Young widows in this region often end up as servants for the huge joint family clans and mistresses to their dead husband’s brothers. However, with the help of relatives, Farhana, managed to flee to the lower Shivalik ranges, covering the difficult journey mostly on foot with her two sons, and started a new life there away from gender-related vulnerability and fresh cross-border insurgency in the region.

“It had become important to leave my village in Lohia Malhar. The atmosphere had become very dangerous,” Farhana said.

Her troubles however did not end here. One day, her eldest son, then 15, went missing. In the mountains of Jammu and Kashmir, when a young boy disappears, it is most likely he has fallen into illegal border operations. Just last year he miraculously reappeared, nine years after he went missing.

“For nine years every day and night I prayed for his return,” says Farhana.

The nine years were traumatizing for Farhana. Not only had she lost a son, but she was also frequently visited and questioned by police as to his whereabouts. Whenever she was questioned, Farhana remained evasive saying in the local dialect, “O bar chalieera ha” (he had gone out).

“He returned last year and I got him married so that he can settle in life. He has a child now.” She smiles and points at the small shoes lying on the veranda of her new concrete house in the lowlands.

Farhana’s youngest son works six months per year in a cold storage room in Mumbai and the rest of the year he works on the small piece of land his mother purchased selling milk.

Dressed in jeans and sneakers he was going out with his friends to play cricket. “I have two cows and one buffalo. I raised my kids working in the cattle sheds and farms of other people here.
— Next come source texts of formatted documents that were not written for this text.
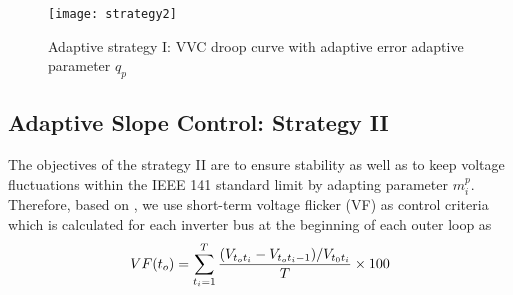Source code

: \documentclass[journal]{IEEEtran}
\newcommand{\squeezeup}{\vspace{-2.5mm}}
\begin{document}
\begin{figure}
	\centering
	\texttt{[image: strategy2]}
    \caption {Adaptive strategy I: VVC droop curve with adaptive error adaptive parameter $q_p$ }
    \label{fig:strategy2}
    \squeezeup
\end{figure}

\subsection{Adaptive Slope Control: Strategy II}
The objectives of the strategy II are to ensure stability as well as to keep voltage fluctuations within the IEEE 141 standard\cite{ieee_141_1994} limit by adapting parameter $m^p_i$. Therefore, based on \cite{ieee_141_1994}, we use short-term voltage flicker (VF) as control criteria which is calculated for each inverter bus at the beginning of each outer loop as
\setlength\abovedisplayskip{2pt}
\setlength\belowdisplayskip{2pt}
\begin{equation}
\small
\label{eq:vf}
VF(t_o)=\sum_{t_i=1}^{T}\frac{(V_{t_ot_i}- V_{t_ot_i-1})/ V_{t_0t_i}}{T}\times 100
\end{equation}
\end{document}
I always tell my sons that it’s acceptable to eat only once in a day but it’s bad to eat with money earned the wrong way,” says Farhana.

Farhana doesn’t want her daughter-in-law to meet her same fate, so Farhana is pleased her son’s wife has applied to go to college. “There should be more job avenues for women like us. My daughter-in-law should get educated and should get a job.”
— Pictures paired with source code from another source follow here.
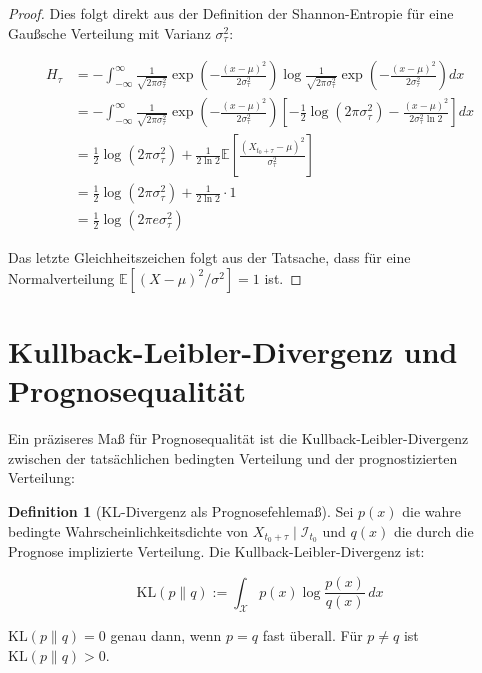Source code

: \documentclass[12pt, a4paper, titlepage]{report}
\theoremstyle{definition}
\newtheorem{definition}[theorem]{Definition}
\theoremstyle{remark}
\newcommand{\E}{\mathbb{E}}
\newcommand{\KL}{\mathrm{KL}}
\begin{document}
\begin{proof}
Dies folgt direkt aus der Definition der Shannon-Entropie für eine Gaußsche Verteilung mit Varianz $\sigma_\tau^2$:

\begin{align}
H_\tau &= -\int_{-\infty}^{\infty} \frac{1}{\sqrt{2\pi\sigma_\tau^2}} \exp\left( -\frac{(x-\mu)^2}{2\sigma_\tau^2} \right) \log \frac{1}{\sqrt{2\pi\sigma_\tau^2}} \exp\left( -\frac{(x-\mu)^2}{2\sigma_\tau^2} \right) dx \\
&= -\int_{-\infty}^{\infty} \frac{1}{\sqrt{2\pi\sigma_\tau^2}} \exp\left( -\frac{(x-\mu)^2}{2\sigma_\tau^2} \right) \left[ -\frac{1}{2}\log(2\pi\sigma_\tau^2) - \frac{(x-\mu)^2}{2\sigma_\tau^2\ln 2} \right] dx \\
&= \frac{1}{2}\log(2\pi\sigma_\tau^2) + \frac{1}{2\ln 2} \E\left[ \frac{(X_{t_0+\tau}-\mu)^2}{\sigma_\tau^2} \right] \\
&= \frac{1}{2}\log(2\pi\sigma_\tau^2) + \frac{1}{2\ln 2} \cdot 1 \\
&= \frac{1}{2} \log(2\pi e \sigma_\tau^2)
\end{align}

Das letzte Gleichheitszeichen folgt aus der Tatsache, dass für eine Normalverteilung $\E[(X-\mu)^2/\sigma^2] = 1$ ist.
\end{proof}

\section{Kullback-Leibler-Divergenz und Prognosequalität}

Ein präziseres Maß für Prognosequalität ist die Kullback-Leibler-Divergenz zwischen der tatsächlichen bedingten Verteilung und der prognostizierten Verteilung:

\begin{definition}[KL-Divergenz als Prognosefehlemaß]
Sei $p(x)$ die wahre bedingte Wahrscheinlichkeitsdichte von $X_{t_0+\tau} \mid \mathcal{I}_{t_0}$ und $q(x)$ die durch die Prognose implizierte Verteilung. Die Kullback-Leibler-Divergenz ist:

\begin{equation}
\KL(p \parallel q) := \int_{\mathcal{X}} p(x) \log \frac{p(x)}{q(x)} \, dx
\label{eq:kl}
\end{equation}

$\KL(p \parallel q) = 0$ genau dann, wenn $p = q$ fast überall. Für $p \neq q$ ist $\KL(p \parallel q) > 0$.
\end{definition}
\end{document}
Without the same access to work as men, and because of their fewer rights, women like Farhana have suffered tremendously due to massive security agencies, vulnerable villages, and militants.
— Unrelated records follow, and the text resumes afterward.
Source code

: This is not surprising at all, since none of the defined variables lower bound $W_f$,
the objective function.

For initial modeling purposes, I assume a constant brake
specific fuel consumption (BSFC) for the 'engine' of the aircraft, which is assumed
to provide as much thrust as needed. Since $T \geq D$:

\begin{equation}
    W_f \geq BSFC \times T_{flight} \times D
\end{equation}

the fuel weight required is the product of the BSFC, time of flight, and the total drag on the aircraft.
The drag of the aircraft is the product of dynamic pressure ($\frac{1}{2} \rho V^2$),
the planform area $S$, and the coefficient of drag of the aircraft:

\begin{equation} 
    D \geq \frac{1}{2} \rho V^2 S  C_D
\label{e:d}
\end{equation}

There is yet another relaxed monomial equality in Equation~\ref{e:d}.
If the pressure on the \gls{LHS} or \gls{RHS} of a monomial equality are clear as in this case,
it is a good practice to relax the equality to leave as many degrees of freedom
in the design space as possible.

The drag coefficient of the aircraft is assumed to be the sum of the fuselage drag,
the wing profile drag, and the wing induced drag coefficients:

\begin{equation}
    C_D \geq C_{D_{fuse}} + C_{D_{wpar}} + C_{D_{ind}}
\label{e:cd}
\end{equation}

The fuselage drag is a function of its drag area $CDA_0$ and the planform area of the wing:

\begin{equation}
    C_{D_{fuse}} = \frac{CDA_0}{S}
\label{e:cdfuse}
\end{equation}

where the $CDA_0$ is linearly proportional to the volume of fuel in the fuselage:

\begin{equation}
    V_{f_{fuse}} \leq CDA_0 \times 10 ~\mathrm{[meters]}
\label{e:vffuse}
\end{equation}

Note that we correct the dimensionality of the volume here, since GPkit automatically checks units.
When the long-closed traditional routes between the two countries were recently reopened and fresh bus service began, many women came through with stories of the paradoxes and tribulations caused by the often-changing borders.

In one such bus between Poonch in India and Rawalakote in Pakistan was Rabia Bi, alias Satya Devi. She was one of the countless women who were direct victims of the 1947 war between Pakistan and India and subsequent border politics between the two hostile neighbors. Her story has been captured in the book “Women in Indian Borderlands.”

Rabia was just 10 years old when her Hindu family was forced to migrate from Pakistan to India. She got separated from her family’s caravan when it was chased by marauders and was later picked up by an old Muslim woman who married Rabia to her son. She was converted to Islam and given a new identity.

“I’m caught by destiny in its mold. Now I have to spend the rest of my life with him (husband), and with my family there. Who knows better than us or our families that these contours have not been drawn on geographical territories but they so brutally pass through our lives,” Rabia Bi (Satya Devi) said in her book.

Sixty years on Rabia, then a wife, mother and grandmother, visited her surviving siblings, a brother and a sister, and other members of her extended family living in the Poonch District of India.

According to professor Shekhawat, the opening of some of the traditional routes has made it possible for some families—but not all—to be reunited.

“There is a need to open all the traditional routes to facilitate the reunion of divided families. The tragic tales of border women makes the case for humanity to be given due importance rather than stubborn politics of territory and strategic thinking,” she said.

According to Shekhawat the borders must be made a point of contact and become “the sites where not only states meet, but also people.”